You can perform spatial joins using standard SQL INNER JOIN syntax. The join condition is defined in the ON clause using a spatial function that specifies the relationship between the geometries of the two tables.

General Spatial Join

Use functions like ST_Contains, ST_Intersects, or ST_Within to join tables based on their spatial relationship.

Example

Assign a country to each city by checking which country polygon contains each city point.

SELECT
    cities.name as city,
    countries.name as country
FROM
    cities
INNER JOIN
    countries
    ON ST_Contains(countries.geometry, cities.geometry)

K-Nearest Neighbor (KNN) Join

Use the specialized ST_KNN function to find the k nearest neighbors from one table for each geometry in another. This is useful for proximity analysis.

Example

For each city, find the 5 other closest cities.

SELECT
    cities_l.name AS city,
    cities_r.name AS nearest_neighbor
FROM
    cities AS cities_l
INNER JOIN
    cities AS cities_r
    ON ST_KNN(cities_l.geometry, cities_r.geometry, 5, false)

Optimization Barrier

Use the barrier function to prevent filter pushdown and control predicate evaluation order in complex spatial joins. This function creates an optimization barrier by evaluating boolean expressions at runtime.

The barrier function takes a boolean expression as a string, followed by pairs of variable names and their values that will be substituted into the expression:

barrier(expression, var_name1, var_value1, var_name2, var_value2, ...)

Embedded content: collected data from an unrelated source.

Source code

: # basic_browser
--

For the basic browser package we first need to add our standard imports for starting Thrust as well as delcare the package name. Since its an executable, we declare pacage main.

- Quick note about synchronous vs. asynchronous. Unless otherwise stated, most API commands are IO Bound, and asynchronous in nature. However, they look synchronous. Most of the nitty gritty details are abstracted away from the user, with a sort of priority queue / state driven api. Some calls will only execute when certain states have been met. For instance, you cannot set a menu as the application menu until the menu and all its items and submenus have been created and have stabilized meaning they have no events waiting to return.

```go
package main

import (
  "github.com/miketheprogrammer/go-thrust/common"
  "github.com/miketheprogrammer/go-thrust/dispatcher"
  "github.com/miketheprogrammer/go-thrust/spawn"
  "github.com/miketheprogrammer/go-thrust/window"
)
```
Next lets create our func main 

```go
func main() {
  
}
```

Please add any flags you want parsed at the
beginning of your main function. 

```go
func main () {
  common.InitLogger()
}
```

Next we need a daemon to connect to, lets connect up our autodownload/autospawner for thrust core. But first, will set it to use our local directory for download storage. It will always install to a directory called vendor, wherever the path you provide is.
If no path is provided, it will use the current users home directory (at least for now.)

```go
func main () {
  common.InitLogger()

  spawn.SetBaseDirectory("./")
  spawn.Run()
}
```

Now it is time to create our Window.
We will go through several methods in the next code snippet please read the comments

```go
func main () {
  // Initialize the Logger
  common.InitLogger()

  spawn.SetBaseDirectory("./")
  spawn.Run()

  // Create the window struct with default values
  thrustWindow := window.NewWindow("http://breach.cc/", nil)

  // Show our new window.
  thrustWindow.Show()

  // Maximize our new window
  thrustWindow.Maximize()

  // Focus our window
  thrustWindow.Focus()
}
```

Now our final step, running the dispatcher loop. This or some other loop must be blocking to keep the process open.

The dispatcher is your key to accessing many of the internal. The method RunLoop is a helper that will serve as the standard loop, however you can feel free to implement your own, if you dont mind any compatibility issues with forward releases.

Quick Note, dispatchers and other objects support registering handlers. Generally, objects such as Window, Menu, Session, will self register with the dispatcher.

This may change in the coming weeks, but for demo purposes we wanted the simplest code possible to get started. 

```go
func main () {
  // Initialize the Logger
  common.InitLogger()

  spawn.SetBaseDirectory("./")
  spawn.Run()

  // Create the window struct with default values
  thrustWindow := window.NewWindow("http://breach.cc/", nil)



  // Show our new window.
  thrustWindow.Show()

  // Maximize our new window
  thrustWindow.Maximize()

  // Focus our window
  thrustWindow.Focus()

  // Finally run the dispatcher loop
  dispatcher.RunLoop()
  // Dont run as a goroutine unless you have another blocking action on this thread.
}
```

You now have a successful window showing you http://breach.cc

The placement of filters relative to KNN joins changes the semantic meaning of the query:

  • Filter before KNN: First filters the data, then finds K nearest neighbors from the filtered subset. This answers "What are the K nearest high-rated restaurants?"
  • Filter after KNN: First finds K nearest neighbors from all data, then filters those results. This answers "Of the K nearest restaurants, which ones are high-rated?"

Example

Find the 3 nearest restaurants for each luxury hotel, and then filter the results to only show pairs where the restaurant is also high-rated.

SELECT
    h.name AS hotel,
    r.name AS restaurant,
    r.rating
FROM
    hotels AS h
INNER JOIN
    restaurants AS r
    ON ST_KNN(h.geometry, r.geometry, 3, false)
WHERE
    barrier('rating > 4.0 AND stars >= 4',
            'rating', r.rating,
            'stars', h.stars)

With the barrier function, this query first finds the 3 nearest restaurants to each hotel (regardless of rating), then filters to keep only those pairs where the restaurant has rating > 4.0 and the hotel has stars >= 4. Without the barrier, an optimizer might push the filters down, changing the query to first filter for high-rated restaurants and luxury hotels, then find the 3 nearest among those filtered sets.